Iceland's Geir H. Haarde

  Being green conscience is not only a duty of CEO's and employees, it is a duty of the government.  One of most active green government officials is Geir H. Haarde, the Prime Minister of Iceland.  Haarde was dubbed one of the top five world's most inspiring green leaders in 2008.  Using clean natural resources such as geothermal energy from volcanoes and the energy created from the waterfalls made by Iceland's glaciers, Haarde has been able to not only create the #1 green country in the world, but open up new industries to create jobs while steering away from harmful fossil fuels such as coal.
  According to an article about the methods Haarde incorporates to stay green, the country of Iceland imports no coal whatsoever, they have no need for it.  Haarde and the Iceland government have also offered up incentives to car manufacturers like Daimler, to use non-traditional energy sources in their vehicles.  Although Iceland is clearly in the forefront in the use of clean natural resources in energy, it's size and scope of influence are hardly enough to make a worldwide difference in using these resources.  Haarde needs to continue to be a leader that can be seen as being proactive in the green cause, someone who will enlighten others to take a stand against using harmful fossil fuels.
  In relation to the material that we have discussed in class, I wanted to incorporate how Haarde would fit in to the role of an authentic leader.  After viewing the three definitions that can describe an authentic leader, i believe that Haarde is an example of the developmental definition.  The Prime Minister is a self-aware, moral, and relationally developed person who is obviously looking at what this project can do to benefit the entire world and not just Iceland.  His sense of leadership has been highly developed over time, which can be seen by his status within the country of Iceland.  Using the power available to him, he is bettering all of his people by creating new jobs, revenue, technology, and providing a cleaner environment.
  Being an authentic leader, one could argue that Haarde is using the Robert Terry Authentic leadership approach.  The premise of this approach is that the leader, Haarde, is striving to do the right thing.  The framework to accomplish this action, can be seen as the incentives to car manufacturers, creating jobs in the geothermal energy and aquatic energy industries, and exporting expertise to developing countries.  By answering the question of what is wrong with our globe today, the use of harmful fossil fuels, Haarde has moved in to answer the second question of Terry's approach, "What are we going to do about it?" His answer to this as stated above was to utilize Iceland's geography and geology to better the country and eventually the world.
  I believe that this view on leadership is a valid example of an authentic leader.  However, there are other practical approaches to be used as examples and of course, Haarde is a perfect example of other types of leadership styles.  Does anyone have any ideas on what other kinds of leaders Haarde may represent.  Do you think my examples of him being an authentic leader are valid.  I would like to hear your feedback on this.

Jonathon Byrd


  1. I really like this topic you chose because it can also go hand-in-hand with my teams blog The Good, The Bad and The Ugly.
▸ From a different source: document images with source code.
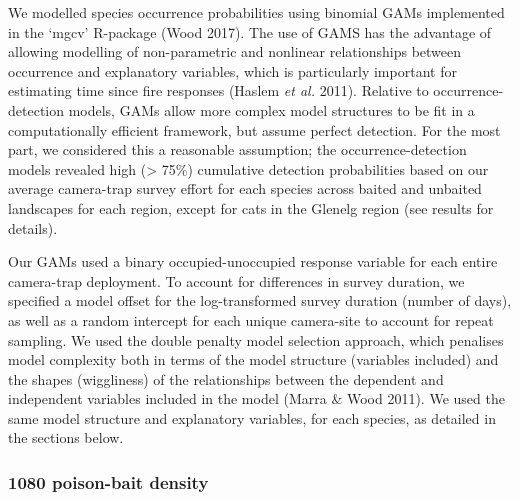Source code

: \documentclass[11pt,a4paper,titlepage,twoside,openright]{style/unimelbthesis}
\begin{document}
\begin{mainmatter}
We modelled species occurrence probabilities using binomial GAMs implemented in the `mgcv' R-package (Wood 2017). The use of GAMS has the advantage of allowing modelling of non-parametric and nonlinear relationships between occurrence and explanatory variables, which is particularly important for estimating time since fire responses (Haslem \emph{et al.} 2011). Relative to occurrence-detection models, GAMs allow more complex model structures to be fit in a computationally efficient framework, but assume perfect detection. For the most part, we considered this a reasonable assumption; the occurrence-detection models revealed high (\textgreater{} 75\%) cumulative detection probabilities based on our average camera-trap survey effort for each species across baited and unbaited landscapes for each region, except for cats in the Glenelg region (see results for details).

Our GAMs used a binary occupied-unoccupied response variable for each entire camera-trap deployment. To account for differences in survey duration, we specified a model offset for the log-transformed survey duration (number of days), as well as a random intercept for each unique camera-site to account for repeat sampling. We used the double penalty model selection approach, which penalises model complexity both in terms of the model structure (variables included) and the shapes (wiggliness) of the relationships between the dependent and independent variables included in the model (Marra \& Wood 2011). We used the same model structure and explanatory variables, for each species, as detailed in the sections below.

\hypertarget{poison-bait-density}{%
\subsubsection{1080 poison-bait density}\label{poison-bait-density}}


\end{mainmatter}
\end{document}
Sustainability can often fall down the ranks of importance especially when it comes to time sensitive issues. Automobile companies are currently racing to fulfill the demand for cars in growing nations such as China and India. Sadly, it appears the same old mistake of flooding the market with cars that run on fossilized fuels is going to go on longer until a practical, affordable alternative gains trend. We need more leaders like Haarde showing the right examples for present and future generations to follow. The Principle of Ethical Leadership that Haarde demonstrates the most is builds community. His concern for others and the way he searches for answers that are compatible with sustainability leads me to agree with Jonathon that Haarde is best described as an authentic leader.

    Nathan Beauchamp

  2. I agree with how you applied Robert Terry's approach to Haarde, however I find myself preferring to use Bill George's approach instead when it comes to the environment. I feel that with environmental issues almost anything you do is the "right thing." People instantly applaud any efforts helping the environment and I feel like that weakens the application of Terry's approach. With George's approach you're able to take a look at the bigger picture instead of just the "right" actions. One always has to wonder what factors played into the actions when it comes to higher ranking politicians. There are so many factors that go into just one of the President's decision that it makes you wonder if the action is truly "right" or just being influenced by other factors (lobbyists, political party agenda, public opinion, etc.). Again I feel that you applied Terry's approach in a great way but I think that our society's view on the environment and the nature of politics ends up weakening this approach and that George's approach may be more useful.